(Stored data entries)

____

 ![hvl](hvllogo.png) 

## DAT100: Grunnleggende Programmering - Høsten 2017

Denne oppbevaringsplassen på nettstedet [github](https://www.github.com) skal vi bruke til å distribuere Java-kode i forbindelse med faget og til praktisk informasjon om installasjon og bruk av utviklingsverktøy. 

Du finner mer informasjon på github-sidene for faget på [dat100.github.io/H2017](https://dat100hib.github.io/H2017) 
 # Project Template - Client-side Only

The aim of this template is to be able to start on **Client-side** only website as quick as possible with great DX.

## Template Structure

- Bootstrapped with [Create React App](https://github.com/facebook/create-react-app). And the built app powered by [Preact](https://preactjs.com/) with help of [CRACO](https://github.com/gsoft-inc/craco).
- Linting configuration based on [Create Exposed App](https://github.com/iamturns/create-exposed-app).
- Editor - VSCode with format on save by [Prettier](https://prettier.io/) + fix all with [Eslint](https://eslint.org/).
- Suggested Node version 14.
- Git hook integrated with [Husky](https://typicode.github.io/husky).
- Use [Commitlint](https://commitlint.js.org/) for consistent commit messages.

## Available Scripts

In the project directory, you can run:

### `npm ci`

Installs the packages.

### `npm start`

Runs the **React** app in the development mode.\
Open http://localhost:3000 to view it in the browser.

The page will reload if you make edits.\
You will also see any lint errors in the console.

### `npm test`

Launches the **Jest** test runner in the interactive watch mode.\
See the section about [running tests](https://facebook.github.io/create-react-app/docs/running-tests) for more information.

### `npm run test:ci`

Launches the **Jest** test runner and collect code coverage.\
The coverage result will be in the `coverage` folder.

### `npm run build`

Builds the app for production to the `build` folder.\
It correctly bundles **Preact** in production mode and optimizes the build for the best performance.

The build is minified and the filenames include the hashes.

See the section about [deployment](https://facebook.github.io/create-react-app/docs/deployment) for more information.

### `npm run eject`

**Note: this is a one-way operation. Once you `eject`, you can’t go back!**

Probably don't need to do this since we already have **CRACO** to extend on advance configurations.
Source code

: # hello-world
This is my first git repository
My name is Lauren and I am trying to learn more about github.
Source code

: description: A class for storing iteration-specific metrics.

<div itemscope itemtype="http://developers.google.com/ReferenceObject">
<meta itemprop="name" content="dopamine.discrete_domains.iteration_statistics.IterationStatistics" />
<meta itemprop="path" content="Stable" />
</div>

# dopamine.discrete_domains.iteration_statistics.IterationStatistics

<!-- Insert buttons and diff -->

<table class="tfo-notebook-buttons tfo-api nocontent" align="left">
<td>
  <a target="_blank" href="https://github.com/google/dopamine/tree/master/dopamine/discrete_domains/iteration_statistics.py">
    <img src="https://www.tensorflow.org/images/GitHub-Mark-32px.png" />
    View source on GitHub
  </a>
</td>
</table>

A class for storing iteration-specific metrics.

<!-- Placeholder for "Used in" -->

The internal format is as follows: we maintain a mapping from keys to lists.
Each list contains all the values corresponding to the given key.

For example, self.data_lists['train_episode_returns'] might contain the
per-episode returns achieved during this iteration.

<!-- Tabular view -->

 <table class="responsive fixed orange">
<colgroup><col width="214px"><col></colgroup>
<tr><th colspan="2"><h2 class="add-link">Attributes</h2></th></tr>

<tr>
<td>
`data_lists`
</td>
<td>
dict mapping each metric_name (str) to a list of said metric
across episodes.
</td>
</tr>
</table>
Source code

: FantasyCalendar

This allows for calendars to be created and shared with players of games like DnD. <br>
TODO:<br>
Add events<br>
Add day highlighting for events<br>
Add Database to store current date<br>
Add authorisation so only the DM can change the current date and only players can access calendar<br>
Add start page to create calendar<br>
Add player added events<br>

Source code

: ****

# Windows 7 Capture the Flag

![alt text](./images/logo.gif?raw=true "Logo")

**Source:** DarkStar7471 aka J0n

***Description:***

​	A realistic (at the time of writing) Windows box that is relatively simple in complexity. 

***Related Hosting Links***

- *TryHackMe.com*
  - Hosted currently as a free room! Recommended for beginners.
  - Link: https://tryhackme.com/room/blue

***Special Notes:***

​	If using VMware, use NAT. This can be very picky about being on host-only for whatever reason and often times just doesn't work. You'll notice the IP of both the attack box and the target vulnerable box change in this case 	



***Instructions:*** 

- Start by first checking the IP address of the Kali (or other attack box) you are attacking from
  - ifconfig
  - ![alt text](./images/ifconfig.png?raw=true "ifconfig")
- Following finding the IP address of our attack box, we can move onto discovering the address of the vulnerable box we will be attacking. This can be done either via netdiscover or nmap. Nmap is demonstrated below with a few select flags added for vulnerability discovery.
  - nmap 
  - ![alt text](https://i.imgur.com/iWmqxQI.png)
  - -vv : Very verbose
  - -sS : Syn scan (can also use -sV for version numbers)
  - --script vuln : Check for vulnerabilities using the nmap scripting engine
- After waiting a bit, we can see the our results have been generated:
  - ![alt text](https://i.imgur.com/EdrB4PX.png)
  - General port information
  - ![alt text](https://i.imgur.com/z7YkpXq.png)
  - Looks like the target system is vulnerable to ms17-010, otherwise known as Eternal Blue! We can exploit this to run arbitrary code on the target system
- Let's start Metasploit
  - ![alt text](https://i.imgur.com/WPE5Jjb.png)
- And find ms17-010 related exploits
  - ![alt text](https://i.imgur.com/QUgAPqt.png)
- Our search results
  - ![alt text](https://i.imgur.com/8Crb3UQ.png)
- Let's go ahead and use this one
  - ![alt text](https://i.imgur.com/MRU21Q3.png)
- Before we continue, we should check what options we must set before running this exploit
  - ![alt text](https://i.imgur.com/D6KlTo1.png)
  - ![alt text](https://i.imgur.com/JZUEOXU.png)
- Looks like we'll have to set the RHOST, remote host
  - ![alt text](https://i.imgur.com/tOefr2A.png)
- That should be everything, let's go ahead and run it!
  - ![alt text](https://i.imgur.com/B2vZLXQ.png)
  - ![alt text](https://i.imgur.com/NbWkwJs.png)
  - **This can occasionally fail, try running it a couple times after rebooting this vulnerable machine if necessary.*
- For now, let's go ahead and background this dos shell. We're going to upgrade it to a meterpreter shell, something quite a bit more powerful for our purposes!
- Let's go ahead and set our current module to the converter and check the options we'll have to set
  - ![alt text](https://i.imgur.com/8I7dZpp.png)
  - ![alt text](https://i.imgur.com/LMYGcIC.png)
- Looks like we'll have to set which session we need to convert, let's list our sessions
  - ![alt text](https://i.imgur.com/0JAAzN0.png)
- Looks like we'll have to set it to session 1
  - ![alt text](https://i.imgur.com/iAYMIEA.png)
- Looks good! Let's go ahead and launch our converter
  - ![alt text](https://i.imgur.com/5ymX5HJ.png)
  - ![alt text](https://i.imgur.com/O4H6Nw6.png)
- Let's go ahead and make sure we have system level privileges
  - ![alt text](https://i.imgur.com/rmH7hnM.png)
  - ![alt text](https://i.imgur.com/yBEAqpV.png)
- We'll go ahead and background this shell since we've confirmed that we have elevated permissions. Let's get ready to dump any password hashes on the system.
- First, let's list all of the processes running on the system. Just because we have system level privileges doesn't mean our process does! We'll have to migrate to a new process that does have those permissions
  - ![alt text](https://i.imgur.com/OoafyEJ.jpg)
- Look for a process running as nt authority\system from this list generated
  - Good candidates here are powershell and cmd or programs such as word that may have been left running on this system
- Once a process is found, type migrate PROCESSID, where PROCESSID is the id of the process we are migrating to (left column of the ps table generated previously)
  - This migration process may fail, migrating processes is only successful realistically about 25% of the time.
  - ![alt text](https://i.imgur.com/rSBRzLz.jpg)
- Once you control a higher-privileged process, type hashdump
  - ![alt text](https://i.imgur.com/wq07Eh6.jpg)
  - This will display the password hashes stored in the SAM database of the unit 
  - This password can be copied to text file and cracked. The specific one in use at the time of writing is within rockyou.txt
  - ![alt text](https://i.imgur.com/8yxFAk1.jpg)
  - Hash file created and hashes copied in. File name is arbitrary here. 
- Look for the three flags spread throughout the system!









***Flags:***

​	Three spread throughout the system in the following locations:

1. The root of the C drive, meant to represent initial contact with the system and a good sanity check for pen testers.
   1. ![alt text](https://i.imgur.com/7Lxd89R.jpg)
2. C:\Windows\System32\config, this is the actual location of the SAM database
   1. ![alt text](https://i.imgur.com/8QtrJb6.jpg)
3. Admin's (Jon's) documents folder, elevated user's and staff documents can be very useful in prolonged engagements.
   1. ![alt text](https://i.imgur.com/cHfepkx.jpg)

____

— INSTRUCTIONS FOR THE TASK —
Give back the records word for word. Start at the first line, end at the line containing "# Project Template - Client-side Only", and include both.

— EXERCISE OUTPUT —
 ![hvl](hvllogo.png) 

## DAT100: Grunnleggende Programmering - Høsten 2017

Denne oppbevaringsplassen på nettstedet [github](https://www.github.com) skal vi bruke til å distribuere Java-kode i forbindelse med faget og til praktisk informasjon om installasjon og bruk av utviklingsverktøy. 

Du finner mer informasjon på github-sidene for faget på [dat100.github.io/H2017](https://dat100hib.github.io/H2017) 
 # Project Template - Client-side Only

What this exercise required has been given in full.